Sunday, 4 June 2023

Can we worship a Trinity?

 At this time of year our thoughts move in the direction of God, if they are not already there.  Once a year we celebrate and worship the Trinity, I believe the rest of the year we celebrate and worship...well perhaps God the father or Jesus God the Son (probably more often than not) and rarely God the Holy Spirit, once a year on Pentecost.  During most of the year, we have in one way or the other seem to have forgotten that God is three in one which is the real difficulty that other monotheist religions have with Christianity.  How can we say that we worship one God but have three who are one?  A definite paradox that we all struggle with at some point in time.

The presentation of this paradox has been enunciated  by the various early councils of the Church as they struggled to define the reality of faith in which they lived and is the basis upon which we formulate our understanding of the Trinity.  The challenge for us today is that we hardly understand the meaning and thought processes that went to formulate what we know as the doctrine of the Trinity.  The result is that we focus our attention on specifics that we can understand rather than the whole that we cannot understand.  In this way we may focus our lives on an understanding of Jesus as being the Son of God or Christ.  We celebrate this in the incarnation and the story of the Resurrection. Or else we celebrate the Spirit and turn our attention to the spiritual gifts as given in scripture.  We concern ourselves with the fact that we are speaking in tongues or are evangelists and if we are not then we are not 'true' Christians.  In using our limited expectations in this manner we are able to cope but forget that we are sent out to make disciples and then to baptise in the name of the "Father, Son and Holy Spirit" (Matt. 28.19).  One way or another we will focus our proclamation on one of the three and not all three; we will make disciples who follow one of the three not all three; we will teach about one of the three not all three.  How can we do it any other way when we do not understand it in the first place?


Let us take a very straightforward and simple issue. My question is: What is One? Just think for a minute within the sphere of mathematics. Yes, I am aware that most people do not like thinking mathematically. One is a very unusual number as it is fully dependent on the understanding of its relation to and distinct from all other numbers. Let's put it another way one can only be as a result of a relationship with the other. It does not matter how you explain it the very fact that you have one means that there must be an other. In the case of Christian faith we suggest that the one can only be as a result of relationship, which we describe for the sake of description, as being Father, Son and Holy Spirit (Matt. 28.19b). I say for the sake of description because we cannot fully describe G*d and our best analogy formulated at the early councils of the Church is this analogy. Yet, in this day and age we have to be ever mindful that the formulation to describe G*d in this manner is time dependent. What do I mean by this. Well, whilst we have all grown up and familiar with the analogy it is one that is governed by the discussions of people who only knew Greek philosophy thrown in to a Middle Eastern world view to describe something that is unfathomable. The question raised here is can we with modern philosophy and a modern world view describe the unfathomable in any better way and have we tried or are we sufficiently complacent to rest on our ancestors thoughts on the matter? This actually means that we have to set aside our previous thinking and start from the beginning. Now, that is a tough challenge.

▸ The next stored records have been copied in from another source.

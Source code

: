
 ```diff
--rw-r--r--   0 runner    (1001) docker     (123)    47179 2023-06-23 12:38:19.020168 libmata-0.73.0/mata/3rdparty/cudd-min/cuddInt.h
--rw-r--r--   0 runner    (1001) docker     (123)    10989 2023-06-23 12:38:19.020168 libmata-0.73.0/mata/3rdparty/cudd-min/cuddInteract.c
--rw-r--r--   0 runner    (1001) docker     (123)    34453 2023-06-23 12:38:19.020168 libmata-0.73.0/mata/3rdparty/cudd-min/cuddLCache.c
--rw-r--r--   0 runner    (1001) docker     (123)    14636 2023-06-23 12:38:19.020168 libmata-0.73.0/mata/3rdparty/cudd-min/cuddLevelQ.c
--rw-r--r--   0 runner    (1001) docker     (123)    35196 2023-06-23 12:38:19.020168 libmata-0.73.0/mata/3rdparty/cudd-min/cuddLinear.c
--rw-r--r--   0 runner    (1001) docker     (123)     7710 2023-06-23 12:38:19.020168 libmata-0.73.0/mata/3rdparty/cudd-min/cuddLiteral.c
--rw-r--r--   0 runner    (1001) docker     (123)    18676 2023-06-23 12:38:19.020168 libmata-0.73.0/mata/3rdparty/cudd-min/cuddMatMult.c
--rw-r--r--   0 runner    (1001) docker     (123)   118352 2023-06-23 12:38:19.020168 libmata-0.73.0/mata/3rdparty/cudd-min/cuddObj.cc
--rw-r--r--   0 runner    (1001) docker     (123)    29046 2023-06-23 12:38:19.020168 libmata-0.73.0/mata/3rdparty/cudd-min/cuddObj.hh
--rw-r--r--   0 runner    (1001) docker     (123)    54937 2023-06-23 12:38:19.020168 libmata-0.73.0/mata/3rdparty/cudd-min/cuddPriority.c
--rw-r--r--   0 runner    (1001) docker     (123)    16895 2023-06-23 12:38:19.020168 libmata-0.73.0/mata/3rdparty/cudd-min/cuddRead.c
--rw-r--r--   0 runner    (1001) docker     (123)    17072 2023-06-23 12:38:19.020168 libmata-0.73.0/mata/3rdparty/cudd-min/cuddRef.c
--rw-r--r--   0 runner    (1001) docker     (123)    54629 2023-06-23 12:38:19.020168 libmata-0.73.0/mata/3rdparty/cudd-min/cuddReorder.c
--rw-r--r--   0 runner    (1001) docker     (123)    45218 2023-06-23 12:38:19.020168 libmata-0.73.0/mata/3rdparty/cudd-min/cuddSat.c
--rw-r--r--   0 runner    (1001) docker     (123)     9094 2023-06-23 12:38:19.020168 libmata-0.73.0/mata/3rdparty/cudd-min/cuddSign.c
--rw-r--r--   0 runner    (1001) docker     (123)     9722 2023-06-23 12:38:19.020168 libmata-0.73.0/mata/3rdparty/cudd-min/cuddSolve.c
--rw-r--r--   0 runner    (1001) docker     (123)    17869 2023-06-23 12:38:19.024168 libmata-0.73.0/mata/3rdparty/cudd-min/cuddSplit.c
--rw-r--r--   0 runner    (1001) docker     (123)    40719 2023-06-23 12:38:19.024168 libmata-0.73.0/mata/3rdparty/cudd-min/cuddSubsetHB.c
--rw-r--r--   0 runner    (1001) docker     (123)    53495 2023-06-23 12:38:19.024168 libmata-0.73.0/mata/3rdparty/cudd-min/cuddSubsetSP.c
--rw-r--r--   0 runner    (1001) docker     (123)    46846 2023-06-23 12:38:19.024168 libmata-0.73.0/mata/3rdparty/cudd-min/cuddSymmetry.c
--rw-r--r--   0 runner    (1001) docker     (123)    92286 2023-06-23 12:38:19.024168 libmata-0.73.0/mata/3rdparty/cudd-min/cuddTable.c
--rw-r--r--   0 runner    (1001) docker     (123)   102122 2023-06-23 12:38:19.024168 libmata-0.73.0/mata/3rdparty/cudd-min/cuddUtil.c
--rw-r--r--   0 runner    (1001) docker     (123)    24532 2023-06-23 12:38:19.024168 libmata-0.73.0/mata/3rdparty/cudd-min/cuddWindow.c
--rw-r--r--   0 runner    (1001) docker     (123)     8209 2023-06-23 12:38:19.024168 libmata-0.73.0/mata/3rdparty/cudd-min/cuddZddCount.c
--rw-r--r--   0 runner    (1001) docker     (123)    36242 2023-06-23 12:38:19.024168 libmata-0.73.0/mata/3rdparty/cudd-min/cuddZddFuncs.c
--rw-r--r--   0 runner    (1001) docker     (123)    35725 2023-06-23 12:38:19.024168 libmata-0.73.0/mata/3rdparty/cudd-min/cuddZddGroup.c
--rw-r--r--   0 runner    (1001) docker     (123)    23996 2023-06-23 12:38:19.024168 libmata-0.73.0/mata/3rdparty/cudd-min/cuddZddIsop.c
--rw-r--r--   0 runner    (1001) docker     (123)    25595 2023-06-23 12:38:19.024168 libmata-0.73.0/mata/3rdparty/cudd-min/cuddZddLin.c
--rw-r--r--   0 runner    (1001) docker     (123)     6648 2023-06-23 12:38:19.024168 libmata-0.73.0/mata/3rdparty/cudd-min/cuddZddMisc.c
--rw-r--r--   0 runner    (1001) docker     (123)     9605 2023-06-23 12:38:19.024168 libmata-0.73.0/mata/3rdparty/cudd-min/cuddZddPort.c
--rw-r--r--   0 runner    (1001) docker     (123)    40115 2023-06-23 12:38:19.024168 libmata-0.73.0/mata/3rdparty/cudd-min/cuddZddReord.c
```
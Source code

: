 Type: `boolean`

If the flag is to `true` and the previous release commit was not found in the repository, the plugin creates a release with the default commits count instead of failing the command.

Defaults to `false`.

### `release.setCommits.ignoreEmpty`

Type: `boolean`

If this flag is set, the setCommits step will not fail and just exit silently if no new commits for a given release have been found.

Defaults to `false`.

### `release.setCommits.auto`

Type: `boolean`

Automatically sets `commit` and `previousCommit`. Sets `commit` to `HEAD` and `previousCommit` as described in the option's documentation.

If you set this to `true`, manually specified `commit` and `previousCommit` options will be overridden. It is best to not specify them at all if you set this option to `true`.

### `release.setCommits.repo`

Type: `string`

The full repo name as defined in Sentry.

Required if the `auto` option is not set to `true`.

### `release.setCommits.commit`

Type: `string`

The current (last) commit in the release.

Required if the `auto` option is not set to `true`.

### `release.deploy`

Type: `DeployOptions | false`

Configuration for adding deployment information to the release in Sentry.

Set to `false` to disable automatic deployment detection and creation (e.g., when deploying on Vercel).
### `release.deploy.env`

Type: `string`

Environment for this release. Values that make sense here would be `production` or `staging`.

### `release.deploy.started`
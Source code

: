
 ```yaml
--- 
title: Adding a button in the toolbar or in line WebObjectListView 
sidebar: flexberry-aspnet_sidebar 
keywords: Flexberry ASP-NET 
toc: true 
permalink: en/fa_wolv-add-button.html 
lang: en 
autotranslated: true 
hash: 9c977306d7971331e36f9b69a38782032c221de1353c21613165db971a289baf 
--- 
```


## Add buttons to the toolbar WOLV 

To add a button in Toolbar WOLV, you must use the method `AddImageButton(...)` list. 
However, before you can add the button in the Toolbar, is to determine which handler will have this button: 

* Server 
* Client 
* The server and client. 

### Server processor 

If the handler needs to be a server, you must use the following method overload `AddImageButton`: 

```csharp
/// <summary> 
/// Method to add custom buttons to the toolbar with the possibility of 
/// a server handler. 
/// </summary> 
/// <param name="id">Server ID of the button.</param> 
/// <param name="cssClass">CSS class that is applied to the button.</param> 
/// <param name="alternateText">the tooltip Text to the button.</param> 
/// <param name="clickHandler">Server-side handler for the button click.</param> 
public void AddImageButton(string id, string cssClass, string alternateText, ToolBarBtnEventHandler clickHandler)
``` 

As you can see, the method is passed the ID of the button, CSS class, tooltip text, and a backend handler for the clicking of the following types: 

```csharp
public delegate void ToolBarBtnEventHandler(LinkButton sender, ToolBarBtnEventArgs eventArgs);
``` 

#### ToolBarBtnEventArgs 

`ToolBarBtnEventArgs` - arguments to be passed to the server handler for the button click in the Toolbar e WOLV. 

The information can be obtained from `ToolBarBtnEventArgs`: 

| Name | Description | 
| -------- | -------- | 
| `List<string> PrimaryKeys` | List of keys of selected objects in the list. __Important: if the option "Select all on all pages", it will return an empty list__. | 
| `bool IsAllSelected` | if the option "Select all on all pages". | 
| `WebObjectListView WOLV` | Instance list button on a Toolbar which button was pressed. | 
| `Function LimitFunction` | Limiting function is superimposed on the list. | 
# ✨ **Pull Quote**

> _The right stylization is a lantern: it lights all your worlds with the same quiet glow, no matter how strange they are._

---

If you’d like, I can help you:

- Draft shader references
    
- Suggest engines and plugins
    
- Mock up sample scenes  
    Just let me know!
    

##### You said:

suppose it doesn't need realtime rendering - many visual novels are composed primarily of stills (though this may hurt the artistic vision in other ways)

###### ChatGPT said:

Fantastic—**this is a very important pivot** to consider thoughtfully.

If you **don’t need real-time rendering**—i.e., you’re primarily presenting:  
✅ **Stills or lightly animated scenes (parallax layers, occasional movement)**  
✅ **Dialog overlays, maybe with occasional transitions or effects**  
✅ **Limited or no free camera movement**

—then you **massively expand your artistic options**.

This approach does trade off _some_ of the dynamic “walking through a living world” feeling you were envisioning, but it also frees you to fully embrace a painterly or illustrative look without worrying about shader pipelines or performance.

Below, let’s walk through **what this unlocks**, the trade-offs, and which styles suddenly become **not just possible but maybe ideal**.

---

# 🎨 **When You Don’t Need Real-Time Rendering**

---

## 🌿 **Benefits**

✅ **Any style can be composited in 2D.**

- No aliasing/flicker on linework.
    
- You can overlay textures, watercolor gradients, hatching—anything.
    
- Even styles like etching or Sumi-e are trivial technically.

The wisdom of the world, which is found within the indigenous peoples of the world, is the knowledge of our own interconnectedness.  This knowledge was demonstrated by the early Christians and was part of their faith journey as they tried to express this appreciation of G*d.  An interconnectedness that is encapsulated by the discussions and debates that led to the promulgation of the doctrine of the Trinity.  We in the modern secular world have lost, or rather suppressed, the ability to understand this wisdom.  Perhaps, it is because we are moving to fast and have lost our ability to slow down.  Indigenous peoples know this and try to gift it to us within the slow movement of nature to which they are attuned. This has perhaps led to an extensive enantiodromia that has seen a rising mental health crisis within our secular nations. The Trinitarian formulation has, I believe, resulted in an ever increasing divide within the faith community as we each affiliate ourselves closely with one part of the whole (either the Father, or the Son or the Spirit) without claiming the wholeness of G*d that is the underlying foundation of the Trinitarian formulation.  A foundation that is interconnected and not divided, that is a whole and not the sum of its parts. An understanding that has been lost as a result of our own paucity of explanation and understanding as well as our focus on the individual rather than on our interconnectedness that nowadays spans the globe. In glorifying one of the Trinity we tend to idolise that one conception and forget that there is more to G*d.  Until we can get around the idea that G*d is in all; a much greater G*d than we can conceive of, then we will continue to reduce our faith to an ember.  Rather we should allow G*d's wisdom to so infuse our being with wholeness so that we shine as a Christ light in the world.